Roberto se despojaba de la bata y quedaba en traje entero.

—Yo puedo irme, ¿no? Ya has llegado… Y además tienes a Fabián de guardia y Esteban está en el caso de México… Ese chico no se curará jamás. Estamos hartos de él. Coacciona a quien sea con tal de que le suministren porquería. Ayer estuvo tomando aspirinas con el Martini que encontró en el comedor. Se armó el cacao. Yo creo que debemos enviar un télex a su familia mexicana diciéndoles que su hijo está peor que nunca.

—Hay que aguardar —decía Juan esperanzado siempre—. Una intentona más. No entiendo quién le dio acceso el botiquín, y al comedor.

Lo de siempre —refunfuñó Roberto—. Estos tíos se hacen los responsables y se escurren. Crees que intentan dar un paseo y lo que desean es drogarse con lo que sea.

—No me gusta comer el dinero a nadie —refunfuñaba Juan caminando por el pasillo a la par que su amigo—. De modo que si el rebelde sigue en sus trece, que lo vengan a buscar. Aguardemos dos días más. Si no se resigna, cursa el télex y que lo curen ellos si pueden. Es muy cómodo vivir una vida regalada, pagar una fortuna por cerrar al hijo en una clínica cara y dejar a la conciencia de los médicos el final que en casos así nunca es positivo.

—Pues pagan con dólares y muy generosamente.

Juan se detuvo.

Viendo tanta miseria moral estaba harto del dinero.

—Lo esencial —farfulló— es curar a los adictos. Cobrar para inyectarles un calmante y tenerlos dormidos es deshonesto. Y tú y yo no somos deshonestos.

—Claro.

—Pues toma cartas en el asunto. Ahora lo que más me interesa es Marta y los orígenes que la llevaron a esta situación.

Roberto lo asió por un codo.

—Juan, el caso te interesa en particular.

—Sí, mucho.

Y no podía ocultarlo.

El era como era.

Sencillo y normal y ante todo honesto y sincero.
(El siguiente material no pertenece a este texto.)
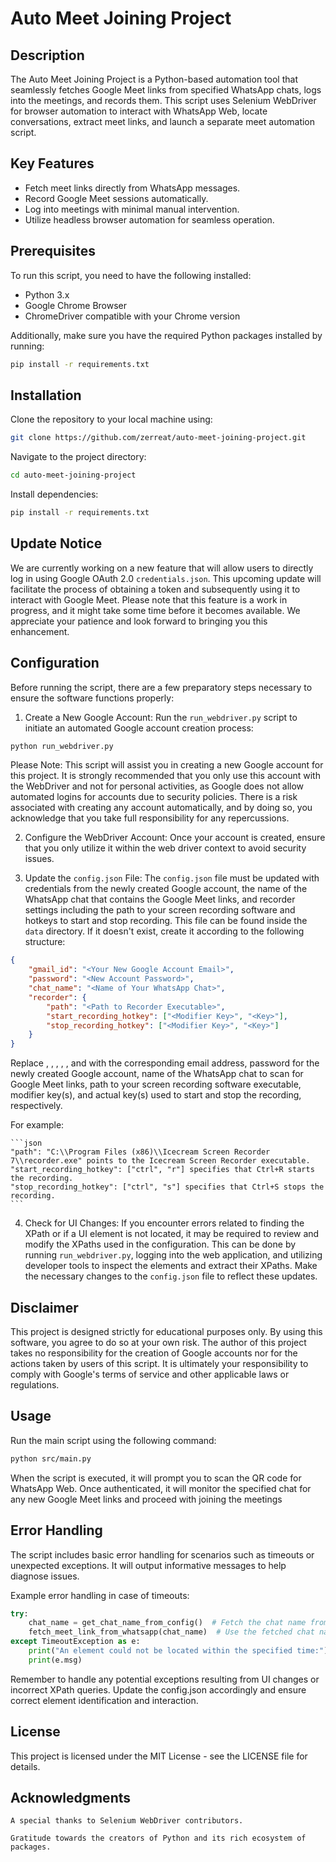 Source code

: # Auto Meet Joining Project

## Description

The Auto Meet Joining Project is a Python-based automation tool that seamlessly fetches Google Meet links from specified WhatsApp chats, logs into the meetings, and records them. This script uses Selenium WebDriver for browser automation to interact with WhatsApp Web, locate conversations, extract meet links, and launch a separate meet automation script.


## Key Features

- Fetch meet links directly from WhatsApp messages.
- Record Google Meet sessions automatically.
- Log into meetings with minimal manual intervention.
- Utilize headless browser automation for seamless operation.

## Prerequisites

To run this script, you need to have the following installed:
  
- Python 3.x
- Google Chrome Browser
- ChromeDriver compatible with your Chrome version

Additionally, make sure you have the required Python packages installed by running:

```bash
pip install -r requirements.txt
```
## Installation

Clone the repository to your local machine using:

```bash
git clone https://github.com/zerreat/auto-meet-joining-project.git
```

Navigate to the project directory:
```bash
cd auto-meet-joining-project
```

Install dependencies:
```bash
pip install -r requirements.txt
```

## Update Notice

We are currently working on a new feature that will allow users to directly log in using Google OAuth 2.0 `credentials.json`. This upcoming update will facilitate the process of obtaining a token and subsequently using it to interact with Google Meet. Please note that this feature is a work in progress, and it might take some time before it becomes available. We appreciate your patience and look forward to bringing you this enhancement.


## Configuration

Before running the script, there are a few preparatory steps necessary to ensure the software functions properly:

1. Create a New Google Account: Run the `run_webdriver.py` script to initiate an automated Google account creation process:

```bash
python run_webdriver.py
```

Please Note: This script will assist you in creating a new Google account for this project. It is strongly recommended that you only use this account with the WebDriver and not for personal activities, as Google does not allow automated logins for accounts due to security policies. There is a risk associated with creating any account automatically, and by doing so, you acknowledge that you take full responsibility for any repercussions.

2. Configure the WebDriver Account: Once your account is created, ensure that you only utilize it within the web driver context to avoid security issues.

3. Update the `config.json` File: The `config.json` file must be updated with credentials from the newly created Google account, the name of the WhatsApp chat that contains the Google Meet links, and recorder settings including the path to your screen recording software and hotkeys to start and stop recording. This file can be found inside the `data` directory. If it doesn't exist, create it according to the following structure:

```json
{
    "gmail_id": "<Your New Google Account Email>",
    "password": "<New Account Password>",
    "chat_name": "<Name of Your WhatsApp Chat>",
    "recorder": {
        "path": "<Path to Recorder Executable>",
        "start_recording_hotkey": ["<Modifier Key>", "<Key>"],
        "stop_recording_hotkey": ["<Modifier Key>", "<Key>"]
    }
}

```
Replace <Your New Google Account Email>, <New Account Password>, <Name of Your WhatsApp Chat>, <Path to Recorder Executable>, <Modifier Key>, and <Key> with the corresponding email address, password for the newly created Google account, name of the WhatsApp chat to scan for Google Meet links, path to your screen recording software executable, modifier key(s), and actual key(s) used to start and stop the recording, respectively.

For example:

    ```json 
    "path": "C:\\Program Files (x86)\\Icecream Screen Recorder 7\\recorder.exe" points to the Icecream Screen Recorder executable.
    "start_recording_hotkey": ["ctrl", "r"] specifies that Ctrl+R starts the recording.
    "stop_recording_hotkey": ["ctrl", "s"] specifies that Ctrl+S stops the recording.
    ```
    
4. Check for UI Changes: If you encounter errors related to finding the XPath or if a UI element is not located, it may be required to review and modify the XPaths used in the configuration. This can be done by running `run_webdriver.py`, logging into the web application, and utilizing developer tools to inspect the elements and extract their XPaths. Make the necessary changes to the `config.json` file to reflect these updates.

## Disclaimer

This project is designed strictly for educational purposes only. By using this software, you agree to do so at your own risk. The author of this project takes no responsibility for the creation of Google accounts nor for the actions taken by users of this script. It is ultimately your responsibility to comply with Google's terms of service and other applicable laws or regulations.

## Usage

Run the main script using the following command:

```bash
python src/main.py
```

When the script is executed, it will prompt you to scan the QR code for WhatsApp Web. Once authenticated, it will monitor the specified chat for any new Google Meet links and proceed with joining the meetings

## Error Handling
The script includes basic error handling for scenarios such as timeouts or unexpected exceptions. It will output informative messages to help diagnose issues.

Example error handling in case of timeouts:

```python
try:
    chat_name = get_chat_name_from_config()  # Fetch the chat name from the config file.
    fetch_meet_link_from_whatsapp(chat_name)  # Use the fetched chat name here.
except TimeoutException as e:
    print("An element could not be located within the specified time:")
    print(e.msg)
```
Remember to handle any potential exceptions resulting from UI changes or incorrect XPath queries. Update the config.json accordingly and ensure correct element identification and interaction.

## License
This project is licensed under the MIT License - see the LICENSE file for details.

## Acknowledgments
    
    A special thanks to Selenium WebDriver contributors.

    Gratitude towards the creators of Python and its rich ecosystem of packages.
Hasta Dunia, su hija, había desaparecido de su mente.

—Me interesa —aceptó—. Mucho. Si me conoces ya lo sabes.

—Mañana te veré.

—Es mejor, sí. Mañana.

—Que todo te salga bien, Juan. Eres un tío estupendo.

Juan no sabía si era estupendo o no. Sólo sabía que aquel caso le interesaba en especial muy personalmente.

Marta era jovencísima, preciosa y a el le atrajo desde el principio. Se preguntaba si curaba o pretendía curar a una enferma o a una mujer que por primera vez decía algo o mucho a su condición de hombre sentimental y masculino.